Published February 28, 2022 | Version v2
Project deliverable Open

CLS INFRA D4.1 Skills Gap Analysis

  • 1. Royal Netherlands Academy of Arts and Sciences
  • 2. Polska Akademia Nauk Oddział w Krakowie

Description

The main task of this deliverable was to explore current gaps in teaching of research skills for computational literary studies to inform the CLS INFRA project’s own approach to training schools and chart the territory to gain broader insight into current CLS teaching practices.

We approached the task through an explicit mapping of 1) existing training opportunities (“supply”) and 2) opinions of the practitioner community (“demand”) to a single grid of skills, where it would be possible to identify the gaps through comparison. 

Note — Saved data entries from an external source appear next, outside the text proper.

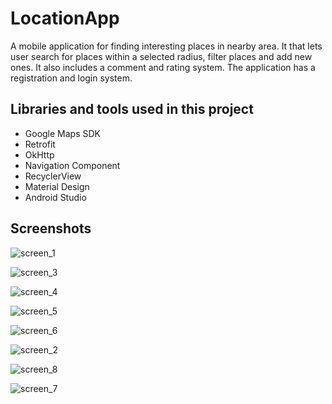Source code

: # LocationApp

A mobile application for finding interesting places in nearby area. It that lets user search for places within a selected radius, filter places and add new ones. It also includes a comment and rating system. The application has a registration and login system.

## Libraries and tools used in this project

- Google Maps SDK
- Retrofit
- OkHttp
- Navigation Component
- RecyclerView
- Material Design
- Android Studio


## Screenshots
![screen_1](https://github.com/MateuszGowin/LocationAppAndroid/assets/92077590/4b2be5f0-1e0c-42b8-a35f-6807d24e738a)

![screen_3](https://github.com/MateuszGowin/LocationAppAndroid/assets/92077590/7af88745-79da-45fa-b737-c4f8b723ccdf)

![screen_4](https://github.com/MateuszGowin/LocationAppAndroid/assets/92077590/d2d605e7-b311-45d2-821d-6380e91469c4)

![screen_5](https://github.com/MateuszGowin/LocationAppAndroid/assets/92077590/31272aed-9ace-47b7-acc6-aae1ee35e11e)

![screen_6](https://github.com/MateuszGowin/LocationAppAndroid/assets/92077590/1c023672-b8a8-4a88-83d3-e790080f15ff)

![screen_2](https://github.com/MateuszGowin/LocationAppAndroid/assets/92077590/896cb1c0-ba20-477a-9e0a-82bebcdfb8cc)

![screen_8](https://github.com/MateuszGowin/LocationAppAndroid/assets/92077590/b2b14d77-1634-4dd0-bed8-f69d5f1cd824)

![screen_7](https://github.com/MateuszGowin/LocationAppAndroid/assets/92077590/f9665f85-e2d0-4dc7-a12e-426ca554936a)
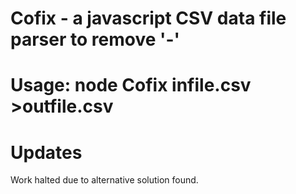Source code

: # Cofix - a javascript CSV data file parser to remove '-'

# Usage: node Cofix infile.csv >outfile.csv

# Updates

Work halted due to alternative solution found.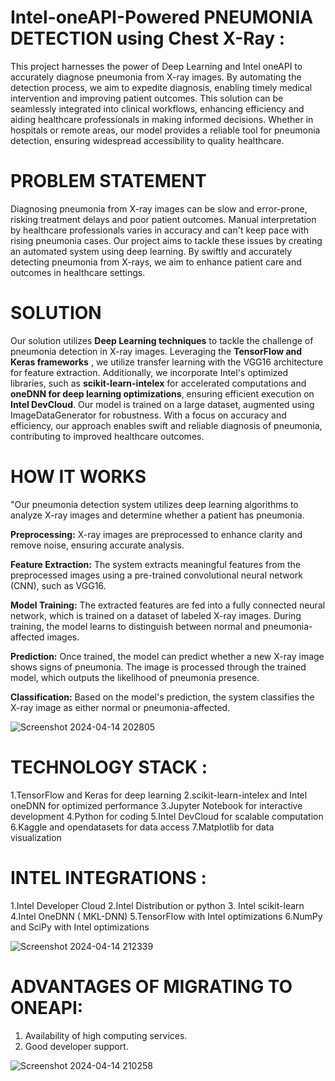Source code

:    # Intel-oneAPI-Powered  PNEUMONIA DETECTION using Chest X-Ray :
This project harnesses the power of Deep Learning and Intel oneAPI to accurately diagnose pneumonia from X-ray images. By automating the detection process, we aim to expedite diagnosis, enabling timely medical intervention and improving patient outcomes. This solution can be seamlessly integrated into clinical workflows, enhancing efficiency and aiding healthcare professionals in making informed decisions. Whether in hospitals or remote areas, our model provides a reliable tool for pneumonia detection, ensuring widespread accessibility to quality healthcare.
   
# PROBLEM STATEMENT

Diagnosing pneumonia from X-ray images can be slow and error-prone, risking treatment delays and poor patient outcomes. Manual interpretation by healthcare professionals varies in accuracy and can't keep pace with rising pneumonia cases. Our project aims to tackle these issues by creating an automated system using deep learning. By swiftly and accurately detecting pneumonia from X-rays, we aim to enhance patient care and outcomes in healthcare settings.

# SOLUTION

Our solution utilizes **Deep Learning techniques** to tackle the challenge of pneumonia detection in X-ray images. Leveraging the  **TensorFlow and Keras frameworks** , we utilize transfer learning with the VGG16 architecture for feature extraction. Additionally, we incorporate Intel's optimized libraries, such as **scikit-learn-intelex** for accelerated computations and **oneDNN for deep learning optimizations**, ensuring efficient execution on **Intel DevCloud**. Our model is trained on a large dataset, augmented using ImageDataGenerator for robustness. With a focus on accuracy and efficiency, our approach enables swift and reliable diagnosis of pneumonia, contributing to improved healthcare outcomes.

# HOW IT WORKS

"Our pneumonia detection system utilizes deep learning algorithms to analyze X-ray images and determine whether a patient has pneumonia.

**Preprocessing:** X-ray images are preprocessed to enhance clarity and remove noise, ensuring accurate analysis.

**Feature Extraction:** The system extracts meaningful features from the preprocessed images using a pre-trained convolutional neural network (CNN), such as VGG16.

**Model Training:** The extracted features are fed into a fully connected neural network, which is trained on a dataset of labeled X-ray images. During training, the model learns to distinguish between normal and pneumonia-affected images.

**Prediction:** Once trained, the model can predict whether a new X-ray image shows signs of pneumonia. The image is processed through the trained model, which outputs the likelihood of pneumonia presence.

**Classification:** Based on the model's prediction, the system classifies the X-ray image as either normal or pneumonia-affected.

![Screenshot 2024-04-14 202805](https://github.com/reeshmashahiras/chest-x-ray-pneumonia-detection/assets/100523261/6a47c8ab-5548-4434-90b7-0dab33a92c1c)


# TECHNOLOGY STACK :

  1.TensorFlow and Keras for deep learning
  2.scikit-learn-intelex and Intel oneDNN for optimized performance
  3.Jupyter Notebook for interactive development
  4.Python for coding
  5.Intel DevCloud for scalable computation
  6.Kaggle and opendatasets for data access
  7.Matplotlib for data visualization

# INTEL INTEGRATIONS :

 1.Intel Developer Cloud
 2.Intel Distribution or python
 3. Intel scikit-learn
 4.Intel OneDNN ( MKL-DNN)
 5.TensorFlow with Intel optimizations
 6.NumPy and SciPy with Intel optimizations
 
![Screenshot 2024-04-14 212339](https://github.com/reeshmashahiras/chest-x-ray-pneumonia-detection/assets/100523261/13e14e63-ad84-4aac-92a3-6ff103aff7c7)


# ADVANTAGES OF MIGRATING TO ONEAPI:
1. Availability of high computing services.
2. Good developer support.

![Screenshot 2024-04-14 210258](https://github.com/reeshmashahiras/chest-x-ray-pneumonia-detection/assets/100523261/ecea6812-6beb-44cd-871e-23b494efab45)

From four broadly defined stages in a research cycle: 1) Theory and research setup, 2) Collection, 3) Analysis, 4) Delivery we derived 26 skills. To understand supply we have manually annotated current offers in a sample of European university courses in Digital Humanities and summer school workshops. To index demand we set up an online survey to ask the community to evaluate each skill from the grid based on its perceived future prospects in the field and teaching (1-5 scale response, 118 participants).

After value normalization, areas of Analysis and Collection, especially advanced text modeling, classification, statistics, corpus building, and access to existing collections look undersaturated. Across Research setup the focus is on research design principles, while Delivery shows underrepresentation of knowledge on reproducibility. 

The survey also offered a chance to observe the demographic structure of the CLS community. Most of the responses came from early career researchers, indicating a new generational wave within computational literary studies. Participant gender was balanced, although more late career men than women were represented, and men were more represented in disciplines with technical backgrounds. Self-reported involvement in CLS and experience in computational skills was likewise on average lower for female participants. Researchers who work in the field of CLS also report more proficiency in computational methods, which suggests that these go hand in hand in current practice.

Open questions built into the survey showed further nuance in community lines of thinking about opportunities and pitfalls for training in CLS. Among the topics most frequently mentioned were a quantitative lack of (centralized) training, concern about the discipline’s positioning, and the lagging behind in institutionalization of computational research skills.

To a lesser degree, participants addressed the lack of resources to learn. Several participants reported missing the opportunities to pursue a career in CLS. Others felt overwhelmed by the unorganized offer in CLS training and material, or described a qualitative lack in schooling beyond introductory modules.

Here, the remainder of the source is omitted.